House of Commons photo

Crucial Fact

  • His favourite word was respect.

Last in Parliament October 2015, as Conservative MP for Saskatoon—Wanuskewin (Saskatchewan)

Won his last election, in 2011, with 58% of the vote.

Statements in the House

Divorce Act May 27th, 2014

Mr. Speaker, I have some concluding comments for this second reading stage of debate on Bill C-560. I look forward to this, and I look forward to speaking again, hopefully, if the bill gets to committee and passes at that stage, amended or intact, and then back to the House. However, it has been an interesting process.

Over the past several months, I have heard from Canadians from coast to coast, from every province, from la belle province all the way across to western Canada and British Columbia. Over the course of the past years, I have heard from thousands of people.

I will confess from the get-go that the bill is not from my creative imagination per se. Certainly, I have carried the banner over the years, but there are some significant groups in the country that are involved in this.

I want to credit and thank Lawyers for Shared Parenting, a very distinguished group of lawyers that works in collaborative law and sees that all of these different things we have tried in the past, such as mediation and various other things, really have not got to the heart of the problems that of the flawed family law system.

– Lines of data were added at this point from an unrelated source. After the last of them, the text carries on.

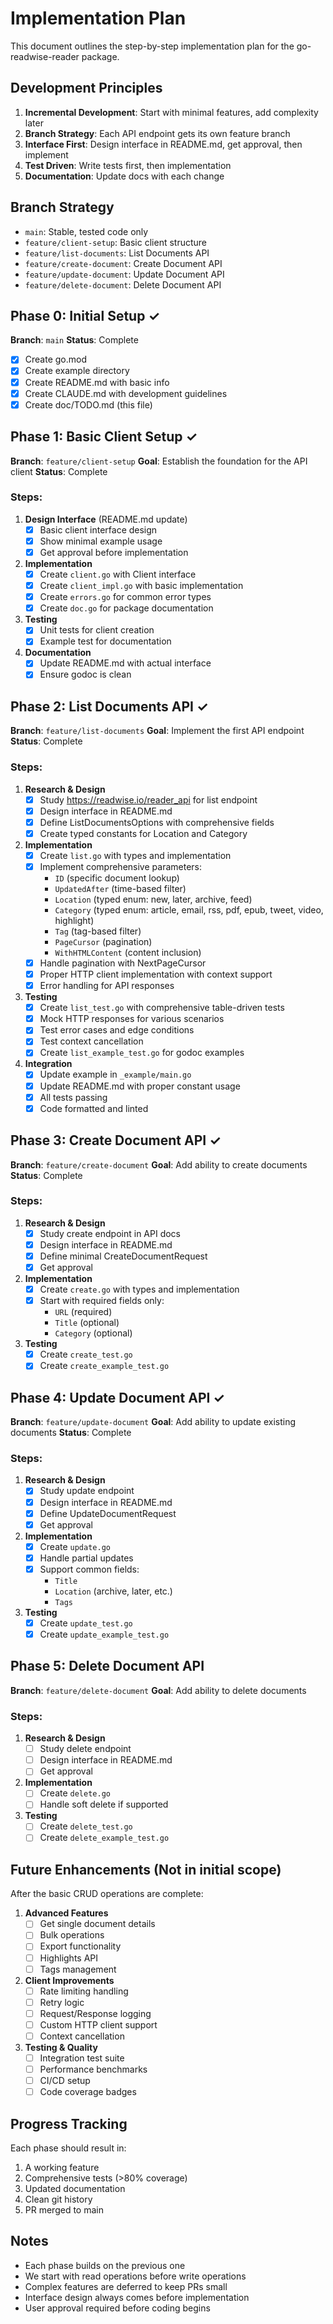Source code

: # Implementation Plan

This document outlines the step-by-step implementation plan for the go-readwise-reader package.

## Development Principles

1. **Incremental Development**: Start with minimal features, add complexity later
2. **Branch Strategy**: Each API endpoint gets its own feature branch
3. **Interface First**: Design interface in README.md, get approval, then implement
4. **Test Driven**: Write tests first, then implementation
5. **Documentation**: Update docs with each change

## Branch Strategy

- `main`: Stable, tested code only
- `feature/client-setup`: Basic client structure
- `feature/list-documents`: List Documents API
- `feature/create-document`: Create Document API  
- `feature/update-document`: Update Document API
- `feature/delete-document`: Delete Document API

## Phase 0: Initial Setup ✓

**Branch**: `main`
**Status**: Complete

- [x] Create go.mod
- [x] Create example directory
- [x] Create README.md with basic info
- [x] Create CLAUDE.md with development guidelines
- [x] Create doc/TODO.md (this file)

## Phase 1: Basic Client Setup ✓

**Branch**: `feature/client-setup`
**Goal**: Establish the foundation for the API client
**Status**: Complete

### Steps:

1. **Design Interface** (README.md update)
   - [x] Basic client interface design
   - [x] Show minimal example usage
   - [x] Get approval before implementation

2. **Implementation**
   - [x] Create `client.go` with Client interface
   - [x] Create `client_impl.go` with basic implementation
   - [x] Create `errors.go` for common error types
   - [x] Create `doc.go` for package documentation

3. **Testing**
   - [x] Unit tests for client creation
   - [x] Example test for documentation

4. **Documentation**
   - [x] Update README.md with actual interface
   - [x] Ensure godoc is clean

## Phase 2: List Documents API ✓

**Branch**: `feature/list-documents`
**Goal**: Implement the first API endpoint
**Status**: Complete

### Steps:

1. **Research & Design**
   - [x] Study https://readwise.io/reader_api for list endpoint
   - [x] Design interface in README.md
   - [x] Define ListDocumentsOptions with comprehensive fields
   - [x] Create typed constants for Location and Category

2. **Implementation**
   - [x] Create `list.go` with types and implementation
   - [x] Implement comprehensive parameters:
     - `ID` (specific document lookup)
     - `UpdatedAfter` (time-based filter)
     - `Location` (typed enum: new, later, archive, feed)
     - `Category` (typed enum: article, email, rss, pdf, epub, tweet, video, highlight)
     - `Tag` (tag-based filter)
     - `PageCursor` (pagination)
     - `WithHTMLContent` (content inclusion)
   - [x] Handle pagination with NextPageCursor
   - [x] Proper HTTP client implementation with context support
   - [x] Error handling for API responses

3. **Testing**
   - [x] Create `list_test.go` with comprehensive table-driven tests
   - [x] Mock HTTP responses for various scenarios
   - [x] Test error cases and edge conditions
   - [x] Test context cancellation
   - [x] Create `list_example_test.go` for godoc examples

4. **Integration**
   - [x] Update example in `_example/main.go`
   - [x] Update README.md with proper constant usage
   - [x] All tests passing
   - [x] Code formatted and linted

## Phase 3: Create Document API ✓

**Branch**: `feature/create-document`
**Goal**: Add ability to create documents  
**Status**: Complete

### Steps:

1. **Research & Design**
   - [x] Study create endpoint in API docs
   - [x] Design interface in README.md
   - [x] Define minimal CreateDocumentRequest
   - [x] Get approval

2. **Implementation**
   - [x] Create `create.go` with types and implementation
   - [x] Start with required fields only:
     - `URL` (required)
     - `Title` (optional)
     - `Category` (optional)

3. **Testing**
   - [x] Create `create_test.go`
   - [x] Create `create_example_test.go`

## Phase 4: Update Document API ✓

**Branch**: `feature/update-document`
**Goal**: Add ability to update existing documents
**Status**: Complete

### Steps:

1. **Research & Design**
   - [x] Study update endpoint
   - [x] Design interface in README.md
   - [x] Define UpdateDocumentRequest
   - [x] Get approval

2. **Implementation**
   - [x] Create `update.go`
   - [x] Handle partial updates
   - [x] Support common fields:
     - `Title`
     - `Location` (archive, later, etc.)
     - `Tags`

3. **Testing**
   - [x] Create `update_test.go`
   - [x] Create `update_example_test.go`

## Phase 5: Delete Document API

**Branch**: `feature/delete-document`
**Goal**: Add ability to delete documents

### Steps:

1. **Research & Design**
   - [ ] Study delete endpoint
   - [ ] Design interface in README.md
   - [ ] Get approval

2. **Implementation**
   - [ ] Create `delete.go`
   - [ ] Handle soft delete if supported

3. **Testing**
   - [ ] Create `delete_test.go`
   - [ ] Create `delete_example_test.go`

## Future Enhancements (Not in initial scope)

After the basic CRUD operations are complete:

1. **Advanced Features**
   - [ ] Get single document details
   - [ ] Bulk operations
   - [ ] Export functionality
   - [ ] Highlights API
   - [ ] Tags management

2. **Client Improvements**
   - [ ] Rate limiting handling
   - [ ] Retry logic
   - [ ] Request/Response logging
   - [ ] Custom HTTP client support
   - [ ] Context cancellation

3. **Testing & Quality**
   - [ ] Integration test suite
   - [ ] Performance benchmarks
   - [ ] CI/CD setup
   - [ ] Code coverage badges

## Progress Tracking

Each phase should result in:
1. A working feature
2. Comprehensive tests (>80% coverage)
3. Updated documentation
4. Clean git history
5. PR merged to main

## Notes

- Each phase builds on the previous one
- We start with read operations before write operations
- Complex features are deferred to keep PRs small
- Interface design always comes before implementation
- User approval required before coding begins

I also want to thank the National Parents Organization, Preserving the Bond Between Parents and Children.

I want to thank Leading Women for Shared Parenting for the very considerable job it has done, and the number of its distinguished women across our country and the world grows every day.

Most of all, I want to thank the Canadian Equal Parenting Council, a very broad umbrella group comprised of 35 to 40 groups across the country that all have their own individual chapters. There is a sizeable number of people represented within these groups.

As well, I want to thank the many researchers with whom I have had the privilege to be in touch. They have weighed in on this, provided input and so on. Certainly, they will be prepared to come to committee. They are from Canada and abroad. A large consensus paper was recently written by a bunch of these individuals who have the intellectual heft on the social science kind of research that is being done.

This is coming at us in an avalanche. We are now beginning to better understand what the best interests of children are, adding already to those different criteria and parameters in the courts across the provinces.

Particularly, children want to love and be loved by both parents. The United Nations Convention on the Rights of the Child talks about that very necessary thing.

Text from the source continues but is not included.